Reproduce this listing in full.

===

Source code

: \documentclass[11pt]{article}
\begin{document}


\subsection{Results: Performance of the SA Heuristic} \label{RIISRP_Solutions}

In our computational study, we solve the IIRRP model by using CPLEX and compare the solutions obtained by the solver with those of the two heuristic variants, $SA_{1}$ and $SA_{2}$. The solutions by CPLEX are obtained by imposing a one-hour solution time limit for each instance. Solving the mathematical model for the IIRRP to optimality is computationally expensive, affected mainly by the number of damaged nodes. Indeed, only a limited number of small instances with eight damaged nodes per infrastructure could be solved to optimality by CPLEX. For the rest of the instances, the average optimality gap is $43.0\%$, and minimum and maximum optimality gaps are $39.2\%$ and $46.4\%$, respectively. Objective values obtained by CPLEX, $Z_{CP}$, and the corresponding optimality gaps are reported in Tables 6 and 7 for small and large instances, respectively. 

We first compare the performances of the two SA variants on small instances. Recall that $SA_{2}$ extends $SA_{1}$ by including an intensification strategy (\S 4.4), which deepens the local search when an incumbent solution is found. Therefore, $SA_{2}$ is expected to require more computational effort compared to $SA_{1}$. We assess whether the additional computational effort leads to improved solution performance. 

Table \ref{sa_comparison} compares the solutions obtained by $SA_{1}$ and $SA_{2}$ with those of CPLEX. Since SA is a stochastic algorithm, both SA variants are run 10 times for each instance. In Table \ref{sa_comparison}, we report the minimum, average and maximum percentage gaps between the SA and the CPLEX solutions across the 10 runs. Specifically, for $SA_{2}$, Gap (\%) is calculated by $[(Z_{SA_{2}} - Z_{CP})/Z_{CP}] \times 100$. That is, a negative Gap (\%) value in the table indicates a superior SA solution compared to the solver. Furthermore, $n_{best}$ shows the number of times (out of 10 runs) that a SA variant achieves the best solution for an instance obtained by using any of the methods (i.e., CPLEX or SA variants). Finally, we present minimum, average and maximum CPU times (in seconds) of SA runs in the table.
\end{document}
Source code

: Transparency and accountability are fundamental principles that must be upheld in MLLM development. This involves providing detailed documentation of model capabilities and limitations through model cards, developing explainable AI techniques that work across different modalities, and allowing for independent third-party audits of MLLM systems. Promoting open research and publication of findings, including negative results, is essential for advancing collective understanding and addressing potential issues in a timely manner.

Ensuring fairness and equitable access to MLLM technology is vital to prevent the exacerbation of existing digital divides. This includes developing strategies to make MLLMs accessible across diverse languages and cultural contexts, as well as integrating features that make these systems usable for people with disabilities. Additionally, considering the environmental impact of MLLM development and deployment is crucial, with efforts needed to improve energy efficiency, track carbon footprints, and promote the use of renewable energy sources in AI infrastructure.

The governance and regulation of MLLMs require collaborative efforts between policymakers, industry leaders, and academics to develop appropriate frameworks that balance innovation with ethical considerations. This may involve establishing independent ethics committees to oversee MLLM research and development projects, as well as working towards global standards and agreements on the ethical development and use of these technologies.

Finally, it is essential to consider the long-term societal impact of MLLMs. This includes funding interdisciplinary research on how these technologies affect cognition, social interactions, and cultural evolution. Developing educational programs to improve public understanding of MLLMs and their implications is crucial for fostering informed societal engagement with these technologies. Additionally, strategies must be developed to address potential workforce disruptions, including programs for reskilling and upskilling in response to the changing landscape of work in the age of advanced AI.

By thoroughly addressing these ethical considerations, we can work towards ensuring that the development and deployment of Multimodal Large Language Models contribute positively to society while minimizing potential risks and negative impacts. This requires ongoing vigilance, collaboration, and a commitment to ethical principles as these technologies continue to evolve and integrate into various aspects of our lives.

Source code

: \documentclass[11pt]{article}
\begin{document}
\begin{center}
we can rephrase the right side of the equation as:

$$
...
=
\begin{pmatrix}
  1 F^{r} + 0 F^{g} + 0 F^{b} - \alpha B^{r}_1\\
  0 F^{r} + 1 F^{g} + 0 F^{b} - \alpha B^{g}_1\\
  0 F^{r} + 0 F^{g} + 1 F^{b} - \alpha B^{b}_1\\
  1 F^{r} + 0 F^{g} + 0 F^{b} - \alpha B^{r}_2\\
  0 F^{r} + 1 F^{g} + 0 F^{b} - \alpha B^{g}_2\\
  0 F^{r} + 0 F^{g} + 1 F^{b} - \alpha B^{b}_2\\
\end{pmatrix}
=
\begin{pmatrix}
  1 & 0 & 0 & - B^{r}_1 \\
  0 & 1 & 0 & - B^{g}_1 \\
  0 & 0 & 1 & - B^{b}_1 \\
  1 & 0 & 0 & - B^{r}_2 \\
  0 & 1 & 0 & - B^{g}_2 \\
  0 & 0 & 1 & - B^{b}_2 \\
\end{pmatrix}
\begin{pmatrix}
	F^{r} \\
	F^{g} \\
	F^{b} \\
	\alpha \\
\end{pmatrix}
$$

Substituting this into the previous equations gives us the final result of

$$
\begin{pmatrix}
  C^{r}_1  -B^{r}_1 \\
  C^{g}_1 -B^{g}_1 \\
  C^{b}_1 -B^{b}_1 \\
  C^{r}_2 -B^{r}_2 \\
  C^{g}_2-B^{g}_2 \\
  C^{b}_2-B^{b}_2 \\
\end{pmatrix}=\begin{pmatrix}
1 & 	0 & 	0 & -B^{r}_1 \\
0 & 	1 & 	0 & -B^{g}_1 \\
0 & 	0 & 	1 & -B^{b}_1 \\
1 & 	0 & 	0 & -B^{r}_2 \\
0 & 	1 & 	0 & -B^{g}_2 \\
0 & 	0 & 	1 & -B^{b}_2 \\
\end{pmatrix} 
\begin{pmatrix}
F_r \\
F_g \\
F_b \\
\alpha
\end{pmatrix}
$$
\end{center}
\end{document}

===

SOLUTION FOR THIS EXERCISE =
Source code

: \documentclass[11pt]{article}
\begin{document}


\subsection{Results: Performance of the SA Heuristic} \label{RIISRP_Solutions}

In our computational study, we solve the IIRRP model by using CPLEX and compare the solutions obtained by the solver with those of the two heuristic variants, $SA_{1}$ and $SA_{2}$. The solutions by CPLEX are obtained by imposing a one-hour solution time limit for each instance. Solving the mathematical model for the IIRRP to optimality is computationally expensive, affected mainly by the number of damaged nodes. Indeed, only a limited number of small instances with eight damaged nodes per infrastructure could be solved to optimality by CPLEX. For the rest of the instances, the average optimality gap is $43.0\%$, and minimum and maximum optimality gaps are $39.2\%$ and $46.4\%$, respectively. Objective values obtained by CPLEX, $Z_{CP}$, and the corresponding optimality gaps are reported in Tables 6 and 7 for small and large instances, respectively. 

We first compare the performances of the two SA variants on small instances. Recall that $SA_{2}$ extends $SA_{1}$ by including an intensification strategy (\S 4.4), which deepens the local search when an incumbent solution is found. Therefore, $SA_{2}$ is expected to require more computational effort compared to $SA_{1}$. We assess whether the additional computational effort leads to improved solution performance. 

Table \ref{sa_comparison} compares the solutions obtained by $SA_{1}$ and $SA_{2}$ with those of CPLEX. Since SA is a stochastic algorithm, both SA variants are run 10 times for each instance. In Table \ref{sa_comparison}, we report the minimum, average and maximum percentage gaps between the SA and the CPLEX solutions across the 10 runs. Specifically, for $SA_{2}$, Gap (\%) is calculated by $[(Z_{SA_{2}} - Z_{CP})/Z_{CP}] \times 100$. That is, a negative Gap (\%) value in the table indicates a superior SA solution compared to the solver. Furthermore, $n_{best}$ shows the number of times (out of 10 runs) that a SA variant achieves the best solution for an instance obtained by using any of the methods (i.e., CPLEX or SA variants). Finally, we present minimum, average and maximum CPU times (in seconds) of SA runs in the table.
\end{document}
Source code

: Transparency and accountability are fundamental principles that must be upheld in MLLM development. This involves providing detailed documentation of model capabilities and limitations through model cards, developing explainable AI techniques that work across different modalities, and allowing for independent third-party audits of MLLM systems. Promoting open research and publication of findings, including negative results, is essential for advancing collective understanding and addressing potential issues in a timely manner.

Ensuring fairness and equitable access to MLLM technology is vital to prevent the exacerbation of existing digital divides. This includes developing strategies to make MLLMs accessible across diverse languages and cultural contexts, as well as integrating features that make these systems usable for people with disabilities. Additionally, considering the environmental impact of MLLM development and deployment is crucial, with efforts needed to improve energy efficiency, track carbon footprints, and promote the use of renewable energy sources in AI infrastructure.

The governance and regulation of MLLMs require collaborative efforts between policymakers, industry leaders, and academics to develop appropriate frameworks that balance innovation with ethical considerations. This may involve establishing independent ethics committees to oversee MLLM research and development projects, as well as working towards global standards and agreements on the ethical development and use of these technologies.

Finally, it is essential to consider the long-term societal impact of MLLMs. This includes funding interdisciplinary research on how these technologies affect cognition, social interactions, and cultural evolution. Developing educational programs to improve public understanding of MLLMs and their implications is crucial for fostering informed societal engagement with these technologies. Additionally, strategies must be developed to address potential workforce disruptions, including programs for reskilling and upskilling in response to the changing landscape of work in the age of advanced AI.

By thoroughly addressing these ethical considerations, we can work towards ensuring that the development and deployment of Multimodal Large Language Models contribute positively to society while minimizing potential risks and negative impacts. This requires ongoing vigilance, collaboration, and a commitment to ethical principles as these technologies continue to evolve and integrate into various aspects of our lives.

Source code

: \documentclass[11pt]{article}
\begin{document}
\begin{center}
we can rephrase the right side of the equation as:

$$
...
=
\begin{pmatrix}
  1 F^{r} + 0 F^{g} + 0 F^{b} - \alpha B^{r}_1\\
  0 F^{r} + 1 F^{g} + 0 F^{b} - \alpha B^{g}_1\\
  0 F^{r} + 0 F^{g} + 1 F^{b} - \alpha B^{b}_1\\
  1 F^{r} + 0 F^{g} + 0 F^{b} - \alpha B^{r}_2\\
  0 F^{r} + 1 F^{g} + 0 F^{b} - \alpha B^{g}_2\\
  0 F^{r} + 0 F^{g} + 1 F^{b} - \alpha B^{b}_2\\
\end{pmatrix}
=
\begin{pmatrix}
  1 & 0 & 0 & - B^{r}_1 \\
  0 & 1 & 0 & - B^{g}_1 \\
  0 & 0 & 1 & - B^{b}_1 \\
  1 & 0 & 0 & - B^{r}_2 \\
  0 & 1 & 0 & - B^{g}_2 \\
  0 & 0 & 1 & - B^{b}_2 \\
\end{pmatrix}
\begin{pmatrix}
	F^{r} \\
	F^{g} \\
	F^{b} \\
	\alpha \\
\end{pmatrix}
$$

Substituting this into the previous equations gives us the final result of

$$
\begin{pmatrix}
  C^{r}_1  -B^{r}_1 \\
  C^{g}_1 -B^{g}_1 \\
  C^{b}_1 -B^{b}_1 \\
  C^{r}_2 -B^{r}_2 \\
  C^{g}_2-B^{g}_2 \\
  C^{b}_2-B^{b}_2 \\
\end{pmatrix}=\begin{pmatrix}
1 & 	0 & 	0 & -B^{r}_1 \\
0 & 	1 & 	0 & -B^{g}_1 \\
0 & 	0 & 	1 & -B^{b}_1 \\
1 & 	0 & 	0 & -B^{r}_2 \\
0 & 	1 & 	0 & -B^{g}_2 \\
0 & 	0 & 	1 & -B^{b}_2 \\
\end{pmatrix} 
\begin{pmatrix}
F_r \\
F_g \\
F_b \\
\alpha
\end{pmatrix}
$$
\end{center}
\end{document}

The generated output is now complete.